— Assignment —
In the records below, find each line holding the word "influxdb" and copy it.

------------------------------

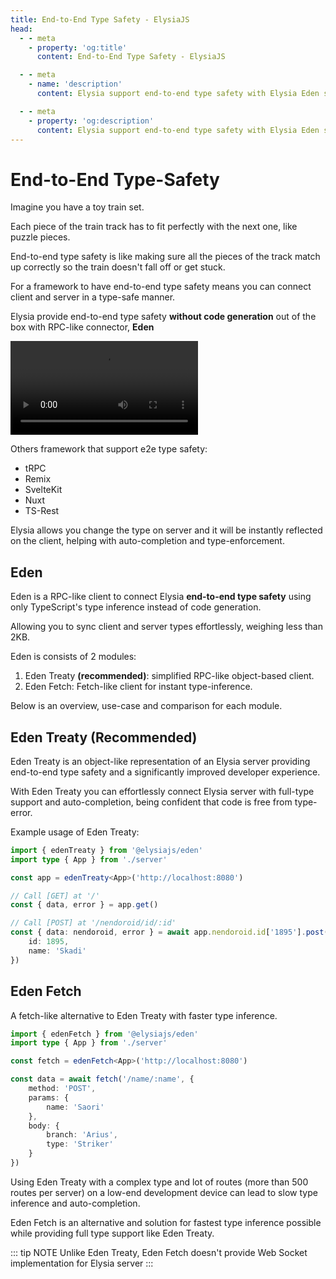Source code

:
 ```yaml
---
title: End-to-End Type Safety - ElysiaJS
head:
  - - meta
    - property: 'og:title'
      content: End-to-End Type Safety - ElysiaJS

  - - meta
    - name: 'description'
      content: Elysia support end-to-end type safety with Elysia Eden since start. End-to-end type-safety refers to a system in which every component of the system is checked for type consistency, meaning that data is passed between components only if the types of the data are compatible.

  - - meta
    - property: 'og:description'
      content: Elysia support end-to-end type safety with Elysia Eden since start. End-to-end type-safety refers to a system in which every component of the system is checked for type consistency, meaning that data is passed between components only if the types of the data are compatible.
---
```


# End-to-End Type-Safety
Imagine you have a toy train set. 

Each piece of the train track has to fit perfectly with the next one, like puzzle pieces. 

End-to-end type safety is like making sure all the pieces of the track match up correctly so the train doesn't fall off or get stuck. 

For a framework to have end-to-end type safety means you can connect client and server in a type-safe manner.

Elysia provide end-to-end type safety **without code generation** out of the box with RPC-like connector, **Eden**

<video mute controls>
  <source src="/eden/eden-treaty.mp4" type="video/mp4" />
  Something went wrong trying to load video
</video>

Others framework that support e2e type safety:
- tRPC
- Remix
- SvelteKit
- Nuxt
- TS-Rest

<!-- <iframe
    id="embedded-editor"
    src="https://codesandbox.io/p/sandbox/bun-elysia-rdxljp?embed=1&codemirror=1&hidenavigation=1&hidedevtools=1&file=eden.ts"
    allow="accelerometer"
    sandbox="allow-forms allow-modals allow-popups allow-presentation allow-same-origin allow-scripts"
    loading="lazy"
/>

::: tip
Hover over variable and function to see type definition.
::: -->

Elysia allows you change the type on server and it will be instantly reflected on the client, helping with auto-completion and type-enforcement.

## Eden
Eden is a RPC-like client to connect Elysia  **end-to-end type safety** using only TypeScript's type inference instead of code generation.

Allowing you to sync client and server types effortlessly, weighing less than 2KB.

Eden is consists of 2 modules:
1. Eden Treaty **(recommended)**: simplified RPC-like object-based client.
2. Eden Fetch: Fetch-like client for instant type-inference.

Below is an overview, use-case and comparison for each module.

## Eden Treaty (Recommended)
Eden Treaty is an object-like representation of an Elysia server providing end-to-end type safety and a significantly improved developer experience.

With Eden Treaty you can effortlessly connect Elysia server with full-type support and auto-completion, being confident that code is free from type-error.

Example usage of Eden Treaty:
```typescript
import { edenTreaty } from '@elysiajs/eden'
import type { App } from './server'

const app = edenTreaty<App>('http://localhost:8080')

// Call [GET] at '/'
const { data, error } = app.get()

// Call [POST] at '/nendoroid/id/:id'
const { data: nendoroid, error } = await app.nendoroid.id['1895'].post({
    id: 1895,
    name: 'Skadi'
})
```

## Eden Fetch
A fetch-like alternative to Eden Treaty with faster type inference.
```typescript
import { edenFetch } from '@elysiajs/eden'
import type { App } from './server'

const fetch = edenFetch<App>('http://localhost:8080')

const data = await fetch('/name/:name', {
    method: 'POST',
    params: {
        name: 'Saori'
    },
    body: {
        branch: 'Arius',
        type: 'Striker'
    }
})
```

Using Eden Treaty with a complex type and lot of routes (more than 500 routes per server) on a low-end development device can lead to slow type inference and auto-completion.

Eden Fetch is an alternative and solution for fastest type inference possible while providing full type support like Eden Treaty.

::: tip NOTE
Unlike Eden Treaty, Eden Fetch doesn't provide Web Socket implementation for Elysia server
:::
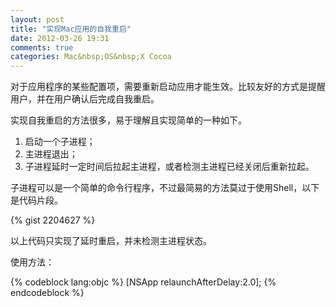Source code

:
 ```yaml
---
layout: post
title: "实现Mac应用的自我重启"
date: 2012-03-26 19:31
comments: true
categories: Mac&nbsp;OS&nbsp;X Cocoa
---
```


对于应用程序的某些配置项，需要重新启动应用才能生效。比较友好的方式是提醒用户，并在用户确认后完成自我重启。

实现自我重启的方法很多，易于理解且实现简单的一种如下。

1. 启动一个子进程；
2. 主进程退出；
3. 子进程延时一定时间后拉起主进程，或者检测主进程已经关闭后重新拉起。

<!--more-->

子进程可以是一个简单的命令行程序，不过最简易的方法莫过于使用Shell，以下是代码片段。

{% gist 2204627 %}

以上代码只实现了延时重启，并未检测主进程状态。

使用方法：

{% codeblock lang:objc %}
[NSApp relaunchAfterDelay:2.0];
{% endcodeblock %}

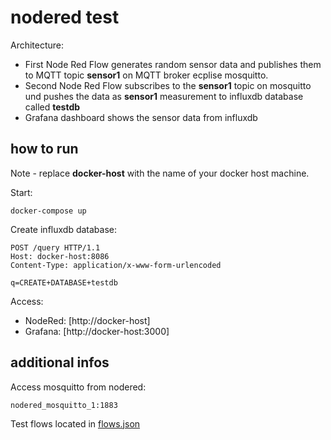 # nodered test

Architecture:
* First Node Red Flow generates random sensor data and publishes them to MQTT topic **sensor1** on MQTT broker ecplise mosquitto.
* Second Node Red Flow subscribes to the **sensor1** topic on mosquitto und pushes the data as **sensor1** measurement to influxdb database called **testdb**
* Grafana dashboard shows the sensor data from influxdb

## how to run
Note - replace **docker-host** with the name of your docker host machine.

Start:
```
docker-compose up
```
Create influxdb database:
```
POST /query HTTP/1.1
Host: docker-host:8086
Content-Type: application/x-www-form-urlencoded

q=CREATE+DATABASE+testdb
```

Access:
* NodeRed: [http://docker-host]
* Grafana: [http://docker-host:3000]

## additional infos
Access mosquitto from nodered:
```
nodered_mosquitto_1:1883
```

Test flows located in [flows.json](../master/flows.json)
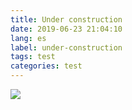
 ```yaml
---
title: Under construction
date: 2019-06-23 21:04:10
lang: es
label: under-construction
tags: test
categories: test
---
```

![](../../../../images/under-construction.jpg)
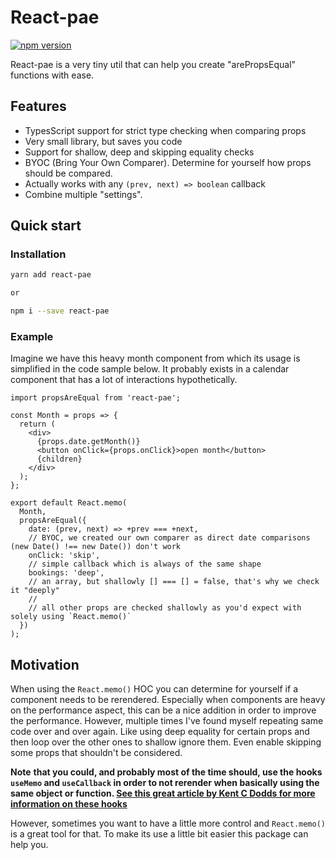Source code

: # React-pae

[![npm version](https://badge.fury.io/js/react-pae.svg)](https://badge.fury.io/js/react-pae)

React-pae is a very tiny util that can help you create "arePropsEqual" functions with ease. 
## Features

- TypesScript support for strict type checking when comparing props
- Very small library, but saves you code
- Support for shallow, deep and skipping equality checks
- BYOC (Bring Your Own Comparer). Determine for yourself how props should be compared.
- Actually works with any `(prev, next) => boolean` callback
- Combine multiple "settings".

## Quick start

### Installation

```bash
yarn add react-pae

or

npm i --save react-pae
```

### Example

Imagine we have this heavy month component from which its usage is simplified in the code sample below. It probably exists in a calendar component that has a lot of interactions hypothetically.

```tsx
import propsAreEqual from 'react-pae';

const Month = props => {
  return (
    <div>
      {props.date.getMonth()}
      <button onClick={props.onClick}>open month</button>
      {children}
    </div>
  );
};

export default React.memo(
  Month,
  propsAreEqual({
    date: (prev, next) => +prev === +next,
    // BYOC, we created our own comparer as direct date comparisons (new Date() !== new Date()) don't work
    onClick: 'skip',
    // simple callback which is always of the same shape
    bookings: 'deep',
    // an array, but shallowly [] === [] = false, that's why we check it "deeply"
    // 
    // all other props are checked shallowly as you'd expect with solely using `React.memo()`
  })
);
```

## Motivation

When using the `React.memo()` HOC you can determine for yourself if a component needs to be rerendered. Especially when components are heavy on the performance aspect, this can be a nice addition in order to improve the performance. However, multiple times I've found myself repeating same code over and over again. Like using deep equality for certain props and then loop over the other ones to shallow ignore them. Even enable skipping some props that shouldn't be considered.

**Note** **that you could, and probably most of the time should, use the hooks `useMemo` and `useCallback` in order to not rerender when basically using the same object or function. [See this great article by Kent C Dodds for more information on these hooks](https://kentcdodds.com/blog/usememo-and-usecallback/)**

However, sometimes you want to have a little more control and `React.memo()` is a great tool for that. To make its use a little bit easier this package can help you.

------------------------------

— Output below —
* Second Node Red Flow subscribes to the **sensor1** topic on mosquitto und pushes the data as **sensor1** measurement to influxdb database called **testdb**
* Grafana dashboard shows the sensor data from influxdb
Create influxdb database:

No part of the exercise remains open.